Nunca ceder ante los posibles dictadores

Juan Pablo Liévano Vegalara
Exsuperintendente de Sociedades

Con la conmemoración de los ochenta años del desembarco de Normandía, conviene analizar cómo se llegó a los extremos de la Segunda Guerra Mundial. De hecho, aunque hay varias razones que pueden explicar en parte la guerra, como la Primera Guerra Mundial, el Tratado de Versalles y la Depresión del 29, lo cierto es que las raíces se reducen a Adolf Hitler y su compleja y enferma personalidad, la instrumentalización del pueblo alemán y su incapacidad de una efectiva defensa institucional, el círculo de aduladores ideologizados y enfermos y la permisividad de la comunidad internacional.

Respecto a la personalidad, Hitler era un megalómano, narcisista y ególatra con complejo de mesías, obsesionado con el poder.

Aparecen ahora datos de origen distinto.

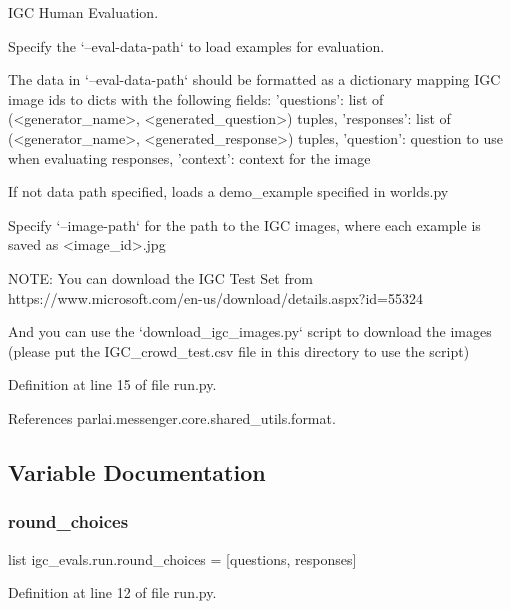 \begin{DoxyVerb}    IGC Human Evaluation.

    Specify the `--eval-data-path` to load examples for evaluation.

    The data in `--eval-data-path` should be formatted as a dictionary
    mapping IGC image ids to dicts with the following fields:
    {
        'questions': list of (<generator_name>, <generated_question>) tuples,
        'responses': list of (<generator_name>, <generated_response>) tuples,
        'question': question to use when evaluating responses,
        'context': context for the image
    }

    If not data path specified, loads a demo_example specified in worlds.py

    Specify `--image-path` for the path to the IGC images, where each example
    is saved as <image_id>.jpg


    NOTE: You can download the IGC Test Set from
        https://www.microsoft.com/en-us/download/details.aspx?id=55324

    And you can use the `download_igc_images.py` script to download the images
    (please put the IGC_crowd_test.csv file in this directory to use the script)\end{DoxyVerb}
 

Definition at line 15 of file run.\+py.



References parlai.\+messenger.\+core.\+shared\+\_\+utils.\+format.



\subsection{Variable Documentation}
\mbox{\label{namespaceigc__evals_1_1run_ae97b39ec3dea2c6577e9207f48f2e969}} 
\subsubsection{\texorpdfstring{round\+\_\+choices}{round\_choices}}
{\footnotesize\ttfamily list igc\+\_\+evals.\+run.\+round\+\_\+choices = \mbox{[}\textquotesingle{}questions\textquotesingle{}, \textquotesingle{}responses\textquotesingle{}\mbox{]}}



Definition at line 12 of file run.\+py.


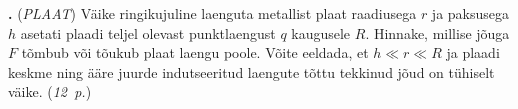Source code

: \documentclass[11pt,a5paper]{article}
\newcommand{\numb}[1]{\vspace{5pt}\textbf{\large #1}}
\newcommand{\nimi}[1]{(\textsl{\small #1})}
\newcommand{\punktid}[1]{(\emph{#1~p.})}
\newcounter{ylesanne}
\newcommand{\yl}[1]{\addtocounter{ylesanne}{1}\numb{\theylesanne.} \nimi{#1} \newblock{}}
\newcommand{\autor}[1]{}%
\begin{document}
\yl{PLAAT}
Väike ringikujuline laenguta metallist plaat raadiusega $r$ ja paksusega $h$ asetati plaadi teljel olevast punktlaengust $q$ kaugusele $R$. Hinnake, millise jõuga $F$ tõmbub või tõukub plaat laengu poole. Võite eeldada, et $h\ll r\ll R$ ja plaadi keskme ning ääre juurde indutseeritud laengute tõttu tekkinud jõud on tühiselt väike. 
\punktid{12} \autor{Konstantin Dukats}
\end{document}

Creía que solo él era capaz de liderar al pueblo hacia grandes cambios, por lo que era imperativo llegar y mantenerse en el poder. Era igualmente resentido y frustrado, resultado de su complejo de inferioridad y baja autoestima. De manera constante, buscaba la autoafirmación y sentirse superior. Otra característica era su obsesión por conseguir lo que se proponía, imponiendo su voluntad sin importar el diálogo, la opinión de los demás y la evidencia. Carecía de la facultad de escuchar y de tener empatía y compasión con el prójimo. Era un excelente orador, teatral y dramático. Era un líder carismático y mitómano que poseía un gran poder de manipulación.

Con esa personalidad compleja y enferma, y las necesidades y frustración del pueblo alemán, a través de la combinación de medios de lucha, legales e ilegales, como la participación democrática, las falsas noticias y el empleo de tropas civiles de asalto, logró llegar a Canciller y, posteriormente, se autoproclamó dictador. El pueblo alemán, uno de los más cultos y educados, de manera sumisa y casi unánime, sin capacidad de una efectiva defensa institucional, terminó a sus pies, permitiéndole el poder absoluto y los más horrendos abusos.

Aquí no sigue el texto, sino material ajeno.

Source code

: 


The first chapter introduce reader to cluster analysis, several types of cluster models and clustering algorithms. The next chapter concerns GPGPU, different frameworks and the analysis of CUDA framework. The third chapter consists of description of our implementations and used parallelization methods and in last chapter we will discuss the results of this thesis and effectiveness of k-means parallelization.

Pero él no estaba solo, ni hizo todo solo. Lo acompañaban lacayos leales con personalidades complejas y enfermas, obsesionados con él y sus torcidas ideas, tales como Goebbels, Göring, Hess, Himmler, Frank, Röhm y Ribbentrop, y hasta idiotas útiles como Von Papen y el mismo Hindenburg. Luchaban entre ellos por ganarse el favor del líder, compitiendo por ser más nazis que el mismo Hitler, quien muchas veces lideraba de forma gaseosa y genérica.

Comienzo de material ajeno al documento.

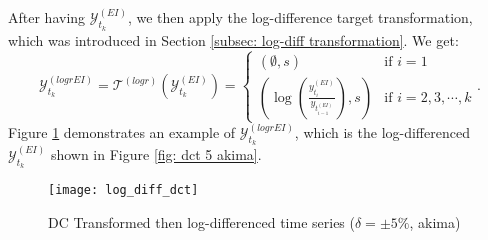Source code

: After having $\mathcal{Y}^{(EI)}_{t_k}$, we then apply the log-difference target transformation, which was introduced in Section \ref{subsec: log-diff transformation}. We get:
\begin{equation*}
    \mathcal{Y}^{(logrEI)}_{t_k} = \mathcal{T}^{(logr)}(\mathcal{Y}^{(EI)}_{t_k}) = \begin{cases}
        (\emptyset, s)  &\text{if $i = 1$} \\
        (\log(\frac{y^{(EI)}_{t_i}}{y_{t^{(EI)}_{i-1}}}), s) &\text{if $i = 2, 3, \cdots, k$}
    \end{cases}.
\end{equation*}
Figure \ref{fig: log-diff dct} demonstrates an example of $\mathcal{Y}^{(logrEI)}_{t_k}$, which is the log-differenced $\mathcal{Y}^{(EI)}_{t_k}$ shown in Figure \ref{fig: dct 5 akima}.
\begin{figure}[H]
    \centering
    \texttt{[image: log\_diff\_dct]}
    \caption{DC Transformed then log-differenced time series ($\delta = \pm 5\%$, akima)}
    {\raggedright \footnotesize \par}
    \label{fig: log-diff dct}
\end{figure}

Finalmente, la comunidad internacional fue condescendiente. Lo dejaron salirse con la suya una y otra vez, con el incumplimiento del Tratado de Versalles, la ocupación de la zona del Rin y la anexión de Austria y los Sudetes. Occidente entró en la política del apaciguamiento, permitiendo abusos y conductas inadecuadas para evitar la guerra. Lo cierto es que, a las complejas personalidades y proyectos de dictadores, hay que pararlos con todos los medios legales desde el principio con firmeza y decisión. Nunca hay que dejarlos avanzar y destruir la institucionalidad. Esa es la enseñanza histórica. Todas las democracias, incluidas las latinoamericanas, deben defenderse por todos los medios legales de los proyectos de dictadores que, con sus complejas personalidades, conducen a los pueblos a la guerra o a la ruina, como ocurrió en Alemania o Venezuela, e incluso podría ocurrir en nuestro país.